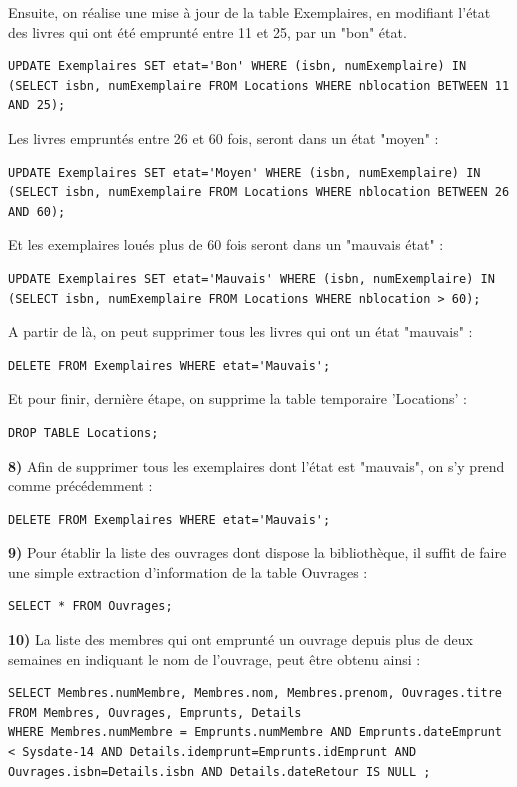\documentclass[a4paper,12pt]{article}
\begin{document}
Ensuite, on réalise une mise à jour de la table Exemplaires, en modifiant l'état des livres qui ont été emprunté entre 11 et 25, par un "bon" état. 
\begin{lstlisting}
UPDATE Exemplaires SET etat='Bon' WHERE (isbn, numExemplaire) IN (SELECT isbn, numExemplaire FROM Locations WHERE nblocation BETWEEN 11 AND 25);
\end{lstlisting}

Les livres empruntés entre 26 et 60 fois, seront dans un état "moyen" : 
\begin{lstlisting}
UPDATE Exemplaires SET etat='Moyen' WHERE (isbn, numExemplaire) IN (SELECT isbn, numExemplaire FROM Locations WHERE nblocation BETWEEN 26 AND 60);
\end{lstlisting}

Et les exemplaires loués plus de 60 fois seront dans un "mauvais état" : 
\begin{lstlisting}
UPDATE Exemplaires SET etat='Mauvais' WHERE (isbn, numExemplaire) IN (SELECT isbn, numExemplaire FROM Locations WHERE nblocation > 60);
\end{lstlisting}

A partir de là, on peut supprimer tous les livres qui ont un état "mauvais" : 
\begin{lstlisting}
DELETE FROM Exemplaires WHERE etat='Mauvais';
\end{lstlisting}

Et pour finir, dernière étape, on supprime la table temporaire 'Locations' : 
\begin{lstlisting}
DROP TABLE Locations;
\end{lstlisting}

  \textbf {8)} Afin de supprimer tous les exemplaires dont l'état est "mauvais", on s'y prend comme précédemment : 
\begin{lstlisting}
DELETE FROM Exemplaires WHERE etat='Mauvais';
\end{lstlisting}

  \textbf {9)} Pour établir la liste des ouvrages dont dispose la bibliothèque, il suffit de faire une simple extraction d'information de la table Ouvrages : 
\begin{lstlisting}
SELECT * FROM Ouvrages;
\end{lstlisting}

  \textbf {10)} La liste des membres qui ont emprunté un ouvrage depuis plus de deux semaines en indiquant le nom de l’ouvrage, peut être obtenu ainsi : 
  \begin{lstlisting}
SELECT Membres.numMembre, Membres.nom, Membres.prenom, Ouvrages.titre 
FROM Membres, Ouvrages, Emprunts, Details 
WHERE Membres.numMembre = Emprunts.numMembre AND Emprunts.dateEmprunt < Sysdate-14 AND Details.idemprunt=Emprunts.idEmprunt AND Ouvrages.isbn=Details.isbn AND Details.dateRetour IS NULL ;
   \end{lstlisting}
\end{document}
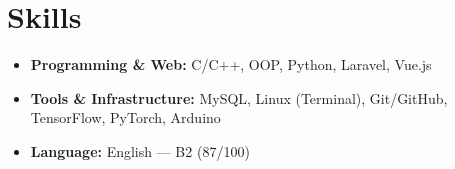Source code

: \section{Skills}

\begin{itemize}[leftmargin=1.5em, itemsep=2pt, topsep=2pt]
  \item \textbf{Programming \& Web:} C/C++, OOP, Python, Laravel, Vue.js
  \item \textbf{Tools \& Infrastructure:} MySQL, Linux (Terminal), Git/GitHub, TensorFlow, PyTorch, Arduino
  \item \textbf{Language:} English — B2 (87/100)
\end{itemize}
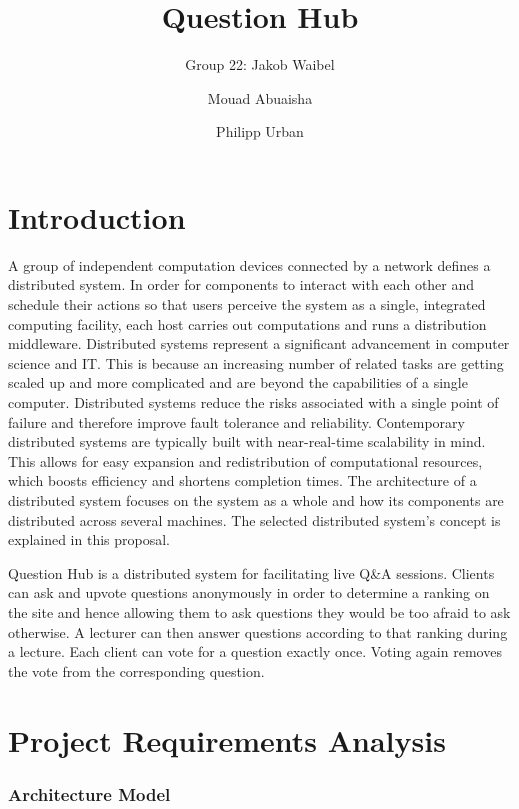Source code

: \documentclass[runningheads]{llncs}
\begin{document}
\title{Question Hub}

\author{Group 22: Jakob Waibel \and Mouad Abuaisha \and Philipp Urban}

\institute{}
\maketitle              

\section{Introduction}

A group of independent computation devices connected by a network defines a
distributed system. In order for components to interact with each other and
schedule their actions so that users perceive the system as a single,
integrated computing facility, each host carries out computations and runs a
distribution middleware\cite{coulouris2005distributed}. Distributed systems
represent a significant advancement in computer science and IT. This is because
an increasing number of related tasks are getting scaled up and more
complicated and are beyond the capabilities of a single computer. Distributed
systems reduce the risks associated with a single point of failure and
therefore improve fault tolerance and reliability. Contemporary distributed
systems are typically built with near-real-time scalability in mind. This
allows for easy expansion and redistribution of computational resources, which
boosts efficiency and shortens completion times. The architecture of a 
distributed system focuses on the system as a whole and how its components are
distributed across several machines\cite{tanenbaum2007distributed}.
The selected distributed system's concept is explained in this proposal.

Question Hub is a distributed system for facilitating live Q\&A sessions.
Clients can ask and upvote questions anonymously in order to determine a
ranking on the site and hence allowing them to ask questions they would be too
afraid to ask otherwise. A lecturer can then answer questions according to that
ranking during a lecture. Each client can vote for a question exactly once.
Voting again removes the vote from the corresponding question.

\section{Project Requirements Analysis}

\subsubsection{Architecture Model}
\end{document}
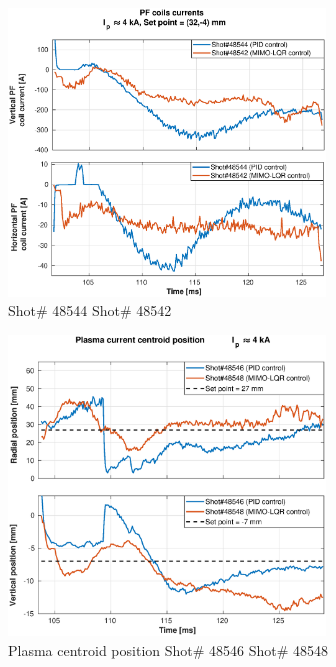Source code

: \begin{figure}
	\centering
	\includegraphics[width=0.75\textwidth]{Chp5/PIDvsMIMO_544_542_curr_2.eps}
	\caption{   Shot\# 48544 Shot\# 48542}
\end{figure}

\begin{figure}
	\centering
	\includegraphics[width=0.75\textwidth]{Chp5/PIDvsMIMO_546_548_2.eps}
	\caption{Plasma centroid position  Shot\# 48546 Shot\# 48548}
\end{figure}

----------------

- **TASK DETAILS**: Your task is to restate word for word the lines from the top of the data to the line containing "UPDATE Exemplaires SET etat='Bon'", both ends included, with every picture left out.

- **FINISHED EXERCISE**:
\documentclass[a4paper,12pt]{article}
\begin{document}
Ensuite, on réalise une mise à jour de la table Exemplaires, en modifiant l'état des livres qui ont été emprunté entre 11 et 25, par un "bon" état. 
\begin{lstlisting}
UPDATE Exemplaires SET etat='Bon' WHERE (isbn, numExemplaire) IN (SELECT isbn, numExemplaire FROM Locations WHERE nblocation BETWEEN 11 AND 25);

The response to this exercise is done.